Segment Open
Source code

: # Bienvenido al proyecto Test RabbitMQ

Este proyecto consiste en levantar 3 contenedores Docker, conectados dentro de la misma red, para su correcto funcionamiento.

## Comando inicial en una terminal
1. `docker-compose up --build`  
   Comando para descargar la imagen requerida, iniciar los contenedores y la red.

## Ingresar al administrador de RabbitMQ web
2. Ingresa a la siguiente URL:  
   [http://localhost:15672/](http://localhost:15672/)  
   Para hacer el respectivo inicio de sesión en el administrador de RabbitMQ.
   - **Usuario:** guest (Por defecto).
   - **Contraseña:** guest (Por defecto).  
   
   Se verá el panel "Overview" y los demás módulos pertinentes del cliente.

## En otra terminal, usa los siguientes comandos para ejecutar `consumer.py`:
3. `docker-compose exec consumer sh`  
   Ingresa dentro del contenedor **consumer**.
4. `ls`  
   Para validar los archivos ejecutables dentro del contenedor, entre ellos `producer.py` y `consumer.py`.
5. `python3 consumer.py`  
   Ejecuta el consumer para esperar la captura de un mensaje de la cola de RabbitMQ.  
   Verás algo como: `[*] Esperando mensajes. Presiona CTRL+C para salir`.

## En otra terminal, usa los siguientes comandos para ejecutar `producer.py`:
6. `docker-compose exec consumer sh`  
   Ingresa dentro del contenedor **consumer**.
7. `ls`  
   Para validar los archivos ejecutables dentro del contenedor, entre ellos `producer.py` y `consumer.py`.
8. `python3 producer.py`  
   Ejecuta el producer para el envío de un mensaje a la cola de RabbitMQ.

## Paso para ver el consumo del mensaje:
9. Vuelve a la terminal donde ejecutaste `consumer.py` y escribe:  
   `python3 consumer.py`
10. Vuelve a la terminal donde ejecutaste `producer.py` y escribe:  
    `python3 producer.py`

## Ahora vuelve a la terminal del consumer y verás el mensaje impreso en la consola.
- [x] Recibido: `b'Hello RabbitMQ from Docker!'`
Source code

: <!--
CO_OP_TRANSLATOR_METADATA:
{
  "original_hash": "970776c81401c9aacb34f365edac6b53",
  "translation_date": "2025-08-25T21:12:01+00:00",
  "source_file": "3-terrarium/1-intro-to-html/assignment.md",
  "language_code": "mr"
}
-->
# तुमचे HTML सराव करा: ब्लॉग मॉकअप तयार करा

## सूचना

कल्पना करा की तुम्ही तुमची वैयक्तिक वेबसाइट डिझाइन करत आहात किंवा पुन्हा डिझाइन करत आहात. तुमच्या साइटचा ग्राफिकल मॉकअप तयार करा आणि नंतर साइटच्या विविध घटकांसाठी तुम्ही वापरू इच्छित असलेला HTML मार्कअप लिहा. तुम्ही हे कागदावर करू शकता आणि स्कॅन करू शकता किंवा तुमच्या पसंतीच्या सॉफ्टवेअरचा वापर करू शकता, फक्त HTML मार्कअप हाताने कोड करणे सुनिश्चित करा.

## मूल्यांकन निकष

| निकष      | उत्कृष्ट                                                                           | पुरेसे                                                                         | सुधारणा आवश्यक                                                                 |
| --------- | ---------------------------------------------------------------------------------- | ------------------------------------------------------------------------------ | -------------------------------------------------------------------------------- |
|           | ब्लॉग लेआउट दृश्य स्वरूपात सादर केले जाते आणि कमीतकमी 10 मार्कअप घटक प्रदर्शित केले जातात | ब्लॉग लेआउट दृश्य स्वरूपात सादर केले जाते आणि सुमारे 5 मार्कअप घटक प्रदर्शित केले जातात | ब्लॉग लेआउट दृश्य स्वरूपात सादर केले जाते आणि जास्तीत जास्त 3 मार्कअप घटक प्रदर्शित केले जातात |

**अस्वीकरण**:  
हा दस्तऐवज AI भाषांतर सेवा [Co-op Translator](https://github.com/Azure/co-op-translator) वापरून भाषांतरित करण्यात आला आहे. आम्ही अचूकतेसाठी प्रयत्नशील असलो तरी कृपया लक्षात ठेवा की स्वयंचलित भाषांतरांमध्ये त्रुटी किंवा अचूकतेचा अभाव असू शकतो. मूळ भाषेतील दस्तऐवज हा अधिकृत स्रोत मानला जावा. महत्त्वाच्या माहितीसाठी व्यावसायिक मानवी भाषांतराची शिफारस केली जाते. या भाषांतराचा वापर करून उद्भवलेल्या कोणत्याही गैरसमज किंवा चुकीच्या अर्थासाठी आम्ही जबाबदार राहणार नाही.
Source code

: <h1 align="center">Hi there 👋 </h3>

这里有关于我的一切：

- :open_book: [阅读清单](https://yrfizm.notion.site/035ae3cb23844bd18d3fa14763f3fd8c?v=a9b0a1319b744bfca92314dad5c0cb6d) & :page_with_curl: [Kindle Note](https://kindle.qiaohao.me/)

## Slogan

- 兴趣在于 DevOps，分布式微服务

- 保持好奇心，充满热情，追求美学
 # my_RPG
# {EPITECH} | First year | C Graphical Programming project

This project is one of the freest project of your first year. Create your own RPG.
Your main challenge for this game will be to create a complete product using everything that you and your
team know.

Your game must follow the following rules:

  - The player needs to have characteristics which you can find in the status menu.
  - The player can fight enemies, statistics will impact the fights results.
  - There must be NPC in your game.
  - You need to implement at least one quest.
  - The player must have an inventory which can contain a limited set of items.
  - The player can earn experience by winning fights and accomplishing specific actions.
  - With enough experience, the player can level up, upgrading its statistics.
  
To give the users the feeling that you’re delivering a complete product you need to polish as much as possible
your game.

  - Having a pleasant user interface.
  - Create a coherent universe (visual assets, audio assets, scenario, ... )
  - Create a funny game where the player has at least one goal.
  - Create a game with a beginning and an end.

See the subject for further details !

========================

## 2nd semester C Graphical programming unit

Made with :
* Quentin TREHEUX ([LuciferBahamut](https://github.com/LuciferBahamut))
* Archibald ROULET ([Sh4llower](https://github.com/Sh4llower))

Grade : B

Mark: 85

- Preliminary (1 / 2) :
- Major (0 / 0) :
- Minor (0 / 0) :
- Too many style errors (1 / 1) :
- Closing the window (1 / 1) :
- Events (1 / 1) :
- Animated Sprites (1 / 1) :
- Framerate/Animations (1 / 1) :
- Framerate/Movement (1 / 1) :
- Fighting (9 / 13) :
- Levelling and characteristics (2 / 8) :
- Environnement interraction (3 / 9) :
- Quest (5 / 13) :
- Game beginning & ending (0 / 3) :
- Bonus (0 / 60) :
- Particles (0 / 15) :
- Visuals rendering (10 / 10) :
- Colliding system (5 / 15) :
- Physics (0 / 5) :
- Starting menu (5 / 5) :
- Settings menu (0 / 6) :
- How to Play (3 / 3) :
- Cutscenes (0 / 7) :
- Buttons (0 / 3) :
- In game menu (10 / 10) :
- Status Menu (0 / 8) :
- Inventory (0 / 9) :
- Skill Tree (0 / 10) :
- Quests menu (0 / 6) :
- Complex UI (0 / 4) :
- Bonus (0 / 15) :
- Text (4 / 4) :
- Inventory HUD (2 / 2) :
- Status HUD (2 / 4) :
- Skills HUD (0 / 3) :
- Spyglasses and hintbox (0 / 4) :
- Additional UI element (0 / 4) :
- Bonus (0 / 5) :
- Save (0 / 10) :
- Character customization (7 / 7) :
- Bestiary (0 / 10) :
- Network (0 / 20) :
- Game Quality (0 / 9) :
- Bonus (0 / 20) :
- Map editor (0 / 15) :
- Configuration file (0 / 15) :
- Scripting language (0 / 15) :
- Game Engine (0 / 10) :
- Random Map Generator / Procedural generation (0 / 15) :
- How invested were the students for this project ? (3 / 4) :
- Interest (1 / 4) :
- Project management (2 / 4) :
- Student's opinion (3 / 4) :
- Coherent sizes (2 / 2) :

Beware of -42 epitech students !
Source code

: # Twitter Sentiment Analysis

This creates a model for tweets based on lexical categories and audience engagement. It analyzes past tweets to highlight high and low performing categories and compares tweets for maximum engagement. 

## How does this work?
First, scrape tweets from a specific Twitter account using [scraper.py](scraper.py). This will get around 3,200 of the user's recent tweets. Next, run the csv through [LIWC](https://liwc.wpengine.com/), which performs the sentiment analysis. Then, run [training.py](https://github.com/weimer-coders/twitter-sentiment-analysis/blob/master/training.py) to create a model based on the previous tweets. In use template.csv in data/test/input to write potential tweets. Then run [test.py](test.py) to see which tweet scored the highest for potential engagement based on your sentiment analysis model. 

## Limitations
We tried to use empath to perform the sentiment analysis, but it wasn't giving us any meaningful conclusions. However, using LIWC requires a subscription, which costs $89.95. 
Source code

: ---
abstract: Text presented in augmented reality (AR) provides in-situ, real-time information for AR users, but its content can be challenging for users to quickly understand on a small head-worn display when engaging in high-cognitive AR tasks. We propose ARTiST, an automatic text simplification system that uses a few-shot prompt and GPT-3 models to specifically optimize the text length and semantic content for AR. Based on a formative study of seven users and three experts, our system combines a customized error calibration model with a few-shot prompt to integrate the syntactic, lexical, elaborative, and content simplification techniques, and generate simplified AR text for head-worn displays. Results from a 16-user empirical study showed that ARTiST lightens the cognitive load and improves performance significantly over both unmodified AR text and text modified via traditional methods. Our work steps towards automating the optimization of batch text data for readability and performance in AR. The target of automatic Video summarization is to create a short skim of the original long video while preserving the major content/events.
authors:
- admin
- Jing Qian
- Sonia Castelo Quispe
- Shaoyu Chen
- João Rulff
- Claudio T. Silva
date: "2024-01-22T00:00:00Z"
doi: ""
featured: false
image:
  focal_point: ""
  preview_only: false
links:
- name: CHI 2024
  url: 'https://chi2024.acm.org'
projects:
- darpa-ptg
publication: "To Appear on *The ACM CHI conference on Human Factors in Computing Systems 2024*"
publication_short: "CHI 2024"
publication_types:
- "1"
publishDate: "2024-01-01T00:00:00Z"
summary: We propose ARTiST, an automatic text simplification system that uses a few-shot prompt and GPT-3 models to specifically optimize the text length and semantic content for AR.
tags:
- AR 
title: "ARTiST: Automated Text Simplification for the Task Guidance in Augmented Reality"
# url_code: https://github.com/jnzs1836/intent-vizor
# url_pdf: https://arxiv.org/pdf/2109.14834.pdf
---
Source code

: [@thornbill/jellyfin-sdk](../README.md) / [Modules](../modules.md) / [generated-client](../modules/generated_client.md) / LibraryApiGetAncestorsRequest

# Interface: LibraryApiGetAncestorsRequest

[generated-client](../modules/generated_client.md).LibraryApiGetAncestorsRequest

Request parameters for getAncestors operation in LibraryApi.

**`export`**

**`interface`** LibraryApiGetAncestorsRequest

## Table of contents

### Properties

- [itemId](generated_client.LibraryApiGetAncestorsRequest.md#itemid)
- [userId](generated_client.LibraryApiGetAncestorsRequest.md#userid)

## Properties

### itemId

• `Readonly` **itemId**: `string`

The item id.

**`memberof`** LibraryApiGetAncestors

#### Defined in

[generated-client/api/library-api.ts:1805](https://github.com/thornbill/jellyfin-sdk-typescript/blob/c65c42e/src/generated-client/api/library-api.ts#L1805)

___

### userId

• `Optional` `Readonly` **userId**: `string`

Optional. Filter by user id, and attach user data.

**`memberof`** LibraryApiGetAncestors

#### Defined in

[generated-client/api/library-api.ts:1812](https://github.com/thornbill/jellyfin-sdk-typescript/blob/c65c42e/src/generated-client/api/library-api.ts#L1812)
Segment Closed
WORK TO BE COMPLETED — An exact copy of the lines above, from the one containing "- Sonia Castelo Quispe" down to the one containing "- darpa-ptg" and including both, is the whole answer; retype it and nothing else.

SOLUTION TO THIS PROBLEM —
- Sonia Castelo Quispe
- Shaoyu Chen
- João Rulff
- Claudio T. Silva
date: "2024-01-22T00:00:00Z"
doi: ""
featured: false
image:
  focal_point: ""
  preview_only: false
links:
- name: CHI 2024
  url: 'https://chi2024.acm.org'
projects:
- darpa-ptg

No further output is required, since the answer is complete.